Composition is a great way to create higher-order functions and keep your code sparkly clean. It's plain to see why we'd want this in our Javascript programs.
comp
JavaScript is a multi-paradigm language with rich support for functions. We can create a simple comp function, which combines two input functions, g and f, and results in a new function -
function triple(x) {
return x * 3
}
function plusOne(x) {
return x + 1
}
function comp(g, f) {
return function(x) {
return g(f(x)) // "g of f of x"
}
}
const myfunc =
comp(triple, plusOne)
console.log(myfunc(1))
Evaluation
triple(plusOne(1))
triple(2)
6
compose
Just as the question suggests, it's likely we will want to combine more than two functions. Below we write compose which takes all of the input functions and reduces them using our simple comp from above.
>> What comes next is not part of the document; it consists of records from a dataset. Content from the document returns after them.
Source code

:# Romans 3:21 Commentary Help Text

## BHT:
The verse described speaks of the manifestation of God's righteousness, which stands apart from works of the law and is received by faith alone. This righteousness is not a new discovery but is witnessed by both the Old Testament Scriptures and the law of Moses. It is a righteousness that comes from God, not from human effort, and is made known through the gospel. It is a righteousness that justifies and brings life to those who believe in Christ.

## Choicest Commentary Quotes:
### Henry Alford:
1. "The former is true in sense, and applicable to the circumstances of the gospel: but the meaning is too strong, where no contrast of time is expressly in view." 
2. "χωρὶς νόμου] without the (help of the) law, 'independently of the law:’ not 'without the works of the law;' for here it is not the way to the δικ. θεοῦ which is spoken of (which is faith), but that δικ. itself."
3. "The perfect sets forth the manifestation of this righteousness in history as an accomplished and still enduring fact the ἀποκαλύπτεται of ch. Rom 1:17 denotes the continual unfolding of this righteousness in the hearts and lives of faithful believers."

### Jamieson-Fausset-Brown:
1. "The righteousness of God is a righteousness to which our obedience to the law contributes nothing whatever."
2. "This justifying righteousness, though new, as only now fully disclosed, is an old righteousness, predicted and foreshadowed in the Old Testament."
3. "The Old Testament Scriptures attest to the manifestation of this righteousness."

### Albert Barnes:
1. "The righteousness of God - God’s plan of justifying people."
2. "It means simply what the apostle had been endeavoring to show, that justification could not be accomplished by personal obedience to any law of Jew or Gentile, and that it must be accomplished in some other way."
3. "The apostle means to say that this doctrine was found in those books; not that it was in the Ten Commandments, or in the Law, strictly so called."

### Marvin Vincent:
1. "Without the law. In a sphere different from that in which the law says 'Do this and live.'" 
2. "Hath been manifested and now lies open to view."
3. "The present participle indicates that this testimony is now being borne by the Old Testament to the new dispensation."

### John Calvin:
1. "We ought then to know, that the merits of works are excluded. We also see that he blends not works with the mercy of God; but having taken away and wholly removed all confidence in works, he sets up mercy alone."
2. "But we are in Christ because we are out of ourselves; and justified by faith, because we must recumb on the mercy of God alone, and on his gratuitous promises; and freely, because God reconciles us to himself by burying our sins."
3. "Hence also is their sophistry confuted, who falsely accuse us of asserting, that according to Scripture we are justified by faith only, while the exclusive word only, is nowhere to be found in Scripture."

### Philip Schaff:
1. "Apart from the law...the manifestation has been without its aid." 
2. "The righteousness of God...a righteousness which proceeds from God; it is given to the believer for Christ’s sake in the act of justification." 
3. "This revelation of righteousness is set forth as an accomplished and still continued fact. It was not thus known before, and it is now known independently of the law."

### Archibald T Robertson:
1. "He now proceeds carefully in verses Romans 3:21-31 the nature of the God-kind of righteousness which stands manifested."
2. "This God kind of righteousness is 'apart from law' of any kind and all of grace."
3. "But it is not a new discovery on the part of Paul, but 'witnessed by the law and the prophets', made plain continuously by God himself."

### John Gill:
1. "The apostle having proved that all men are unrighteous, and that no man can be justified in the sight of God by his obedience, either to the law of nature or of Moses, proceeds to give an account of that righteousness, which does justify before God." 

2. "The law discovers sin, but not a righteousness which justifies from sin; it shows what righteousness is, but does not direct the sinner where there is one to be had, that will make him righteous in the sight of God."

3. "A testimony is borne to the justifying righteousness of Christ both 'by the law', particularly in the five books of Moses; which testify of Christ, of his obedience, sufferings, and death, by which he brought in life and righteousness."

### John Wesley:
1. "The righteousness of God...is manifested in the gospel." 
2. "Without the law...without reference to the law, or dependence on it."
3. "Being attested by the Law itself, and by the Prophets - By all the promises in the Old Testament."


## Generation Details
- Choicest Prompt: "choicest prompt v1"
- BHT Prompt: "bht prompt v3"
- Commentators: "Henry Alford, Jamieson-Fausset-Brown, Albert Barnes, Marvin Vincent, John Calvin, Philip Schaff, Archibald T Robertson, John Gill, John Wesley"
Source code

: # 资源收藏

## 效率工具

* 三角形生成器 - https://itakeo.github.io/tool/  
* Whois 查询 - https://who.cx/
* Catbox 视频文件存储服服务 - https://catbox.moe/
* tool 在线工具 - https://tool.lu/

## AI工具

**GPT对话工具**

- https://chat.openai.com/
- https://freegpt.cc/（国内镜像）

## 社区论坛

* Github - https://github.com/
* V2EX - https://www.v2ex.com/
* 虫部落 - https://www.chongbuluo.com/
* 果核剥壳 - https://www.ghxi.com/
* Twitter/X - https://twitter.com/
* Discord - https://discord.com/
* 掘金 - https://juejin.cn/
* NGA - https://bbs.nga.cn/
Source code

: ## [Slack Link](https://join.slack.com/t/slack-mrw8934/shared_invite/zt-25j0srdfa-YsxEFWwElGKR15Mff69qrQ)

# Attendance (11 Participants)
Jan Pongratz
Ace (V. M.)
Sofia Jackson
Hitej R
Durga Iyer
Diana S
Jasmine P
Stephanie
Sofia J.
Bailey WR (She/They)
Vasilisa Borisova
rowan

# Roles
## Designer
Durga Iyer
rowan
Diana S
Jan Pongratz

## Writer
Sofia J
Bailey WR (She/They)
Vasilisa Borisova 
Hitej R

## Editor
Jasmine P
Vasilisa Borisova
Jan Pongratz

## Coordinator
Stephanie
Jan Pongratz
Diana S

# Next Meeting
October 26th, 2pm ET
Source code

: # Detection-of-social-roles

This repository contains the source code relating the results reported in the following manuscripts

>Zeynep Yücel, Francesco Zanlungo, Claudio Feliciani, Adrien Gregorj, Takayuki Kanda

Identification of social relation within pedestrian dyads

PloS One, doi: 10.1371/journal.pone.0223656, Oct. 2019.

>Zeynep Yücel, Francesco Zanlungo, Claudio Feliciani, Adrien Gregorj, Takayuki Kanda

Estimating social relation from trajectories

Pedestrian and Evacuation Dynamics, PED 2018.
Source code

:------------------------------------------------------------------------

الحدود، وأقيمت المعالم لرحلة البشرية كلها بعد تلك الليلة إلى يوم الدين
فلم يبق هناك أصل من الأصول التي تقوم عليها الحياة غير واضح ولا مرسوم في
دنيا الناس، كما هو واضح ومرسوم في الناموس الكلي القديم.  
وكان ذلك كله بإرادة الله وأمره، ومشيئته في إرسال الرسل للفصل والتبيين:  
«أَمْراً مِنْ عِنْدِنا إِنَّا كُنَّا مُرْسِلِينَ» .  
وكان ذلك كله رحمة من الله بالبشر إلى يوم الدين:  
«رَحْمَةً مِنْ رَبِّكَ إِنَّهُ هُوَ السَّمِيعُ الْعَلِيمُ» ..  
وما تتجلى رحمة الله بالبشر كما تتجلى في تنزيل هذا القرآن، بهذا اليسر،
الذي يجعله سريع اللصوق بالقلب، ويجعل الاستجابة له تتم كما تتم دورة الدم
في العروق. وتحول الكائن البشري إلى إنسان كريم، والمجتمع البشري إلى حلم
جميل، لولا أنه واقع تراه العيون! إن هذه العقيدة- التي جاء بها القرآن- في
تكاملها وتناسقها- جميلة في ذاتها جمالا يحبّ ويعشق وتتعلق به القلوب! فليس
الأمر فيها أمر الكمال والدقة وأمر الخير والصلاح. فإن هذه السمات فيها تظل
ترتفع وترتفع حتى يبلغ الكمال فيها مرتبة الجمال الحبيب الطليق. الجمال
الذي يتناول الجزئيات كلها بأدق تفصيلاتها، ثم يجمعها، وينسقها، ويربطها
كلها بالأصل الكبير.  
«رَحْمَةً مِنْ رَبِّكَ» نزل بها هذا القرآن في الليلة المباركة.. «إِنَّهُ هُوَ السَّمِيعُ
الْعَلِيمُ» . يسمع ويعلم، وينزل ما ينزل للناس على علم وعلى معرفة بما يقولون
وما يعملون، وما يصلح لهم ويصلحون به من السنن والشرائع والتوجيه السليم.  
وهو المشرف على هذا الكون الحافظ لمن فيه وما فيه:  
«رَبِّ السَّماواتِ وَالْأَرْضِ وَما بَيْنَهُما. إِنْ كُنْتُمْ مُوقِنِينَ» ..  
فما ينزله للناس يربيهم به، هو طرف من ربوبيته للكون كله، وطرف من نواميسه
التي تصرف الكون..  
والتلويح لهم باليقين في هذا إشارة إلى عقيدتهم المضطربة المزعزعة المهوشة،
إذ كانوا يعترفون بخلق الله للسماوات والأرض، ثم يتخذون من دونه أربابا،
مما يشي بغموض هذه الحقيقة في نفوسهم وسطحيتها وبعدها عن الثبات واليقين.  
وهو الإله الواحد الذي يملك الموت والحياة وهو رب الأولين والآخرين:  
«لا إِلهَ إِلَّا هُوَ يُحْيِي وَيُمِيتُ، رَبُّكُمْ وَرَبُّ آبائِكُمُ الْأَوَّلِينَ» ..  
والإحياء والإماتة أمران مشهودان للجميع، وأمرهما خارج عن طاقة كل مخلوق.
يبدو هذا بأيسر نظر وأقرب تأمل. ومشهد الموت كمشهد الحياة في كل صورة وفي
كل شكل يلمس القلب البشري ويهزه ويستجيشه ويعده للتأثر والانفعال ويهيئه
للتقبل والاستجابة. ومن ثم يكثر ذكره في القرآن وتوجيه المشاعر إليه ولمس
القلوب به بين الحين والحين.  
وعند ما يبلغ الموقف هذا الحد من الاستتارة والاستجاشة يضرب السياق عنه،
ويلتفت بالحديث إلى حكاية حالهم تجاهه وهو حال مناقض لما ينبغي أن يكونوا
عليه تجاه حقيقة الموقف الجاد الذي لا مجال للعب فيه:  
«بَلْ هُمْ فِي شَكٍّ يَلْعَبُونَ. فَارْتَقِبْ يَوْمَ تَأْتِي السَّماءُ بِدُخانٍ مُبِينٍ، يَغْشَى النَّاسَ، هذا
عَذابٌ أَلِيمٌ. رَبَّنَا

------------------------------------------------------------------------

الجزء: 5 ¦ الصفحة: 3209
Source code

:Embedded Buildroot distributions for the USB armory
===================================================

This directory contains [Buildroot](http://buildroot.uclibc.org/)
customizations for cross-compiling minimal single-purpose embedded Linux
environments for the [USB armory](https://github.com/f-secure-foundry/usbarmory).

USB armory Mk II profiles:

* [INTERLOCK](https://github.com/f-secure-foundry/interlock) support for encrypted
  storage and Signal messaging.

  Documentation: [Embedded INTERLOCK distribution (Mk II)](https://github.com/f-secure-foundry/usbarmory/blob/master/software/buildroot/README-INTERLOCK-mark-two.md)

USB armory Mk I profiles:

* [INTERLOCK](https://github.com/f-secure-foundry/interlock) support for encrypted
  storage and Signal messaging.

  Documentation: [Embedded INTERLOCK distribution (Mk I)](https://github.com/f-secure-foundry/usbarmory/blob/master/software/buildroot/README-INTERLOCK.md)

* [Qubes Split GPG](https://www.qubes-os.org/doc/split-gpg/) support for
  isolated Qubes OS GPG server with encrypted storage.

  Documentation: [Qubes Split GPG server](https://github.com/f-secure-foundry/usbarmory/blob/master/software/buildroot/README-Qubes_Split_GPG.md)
If no functions are given, we return the empty function, identity -
const triple = (x) =>
x * 3
const plusOne = (x) =>
x + 1
const comp = (g, f) =>
x => g(f(x)) // "g of f of x"
const identity = (x) =>
x
const compose = (...all) =>
all.reduce(comp, identity)
const myfunc =
compose(triple, triple, plusOne) // any amount of funcs
console.log(myfunc(1))
Evaluation
triple(triple(plusOne(1)))
triple(triple(2))
triple(6)
18
pipe
You can be as creative as you like. Below, we write pipe which allows our programs to read in a comfortable left-to-right direction -
const triple = (x) =>
x * 3
const plusOne = (x) =>
x + 1
const pipe = x =>
f => pipe(f(x))
pipe(1)(plusOne)(triple)(triple)(console.log) // 18
pipe(3)(triple)(plusOne)(triple)(plusOne)(console.log) // 31
Evaluation of expression one -
f => pipe(f(1))
pipe(plusOne(1))
f => pipe(f(2))
pipe(triple(2))
f => pipe(f(6))
pipe(triple(6))
f => pipe(f(18))
pipe(console.log(18))
18
and expression two -
f => pipe(f(3))
pipe(triple(3))
f => pipe(f(9))
pipe(plusOne(9))
f => pipe(f(10))
pipe(triple(10))
f => pipe(f(30))
pipe(plusOne(31))
f => pipe(f(31))
pipe(console.log(31))
31
related techniques
Curried functions and partial application are concepts that gel with function composition. pipe above is introduced in another Q&A as $ and demonstrated again here -
const $ = x => // "pipe", or whatever name you pick
k => $ (k (x))
const add = x => y => // curried add
x + y
const mult = x => y => // curried mult
x * y
$ (1) // 1
(add (2)) // + 2 = 3
(mult (6)) // * 6 = 18
(console.log) // 18
$ (7) // 7
(add (1)) // + 1 = 8
(mult (8)) // * 8 = 64
(mult (2)) // * 2 = 128
(mult (2)) // * 2 = 256
(console.log) // 256
function triple(x) {
return x * 3;
}
function plusOne(x) {
return x + 1;
}
function isZero(x) {
return x === 0;
}
var combine = function (v) {
var fn = [];
function _f(v) {
if (typeof v === 'function') {
fn.push(v);
return _f;
} else {
return fn.reduce(function (x, f) { return f(x); }, v);
}
}
return _f(v);
};
var a, b;
console.log(combine(1)); //1
console.log(combine(triple)(triple)(plusOne)(1)); // 10
console.log(combine(plusOne)(triple)(isZero)(-1)); // true
console.log(a = combine(plusOne)); // function ...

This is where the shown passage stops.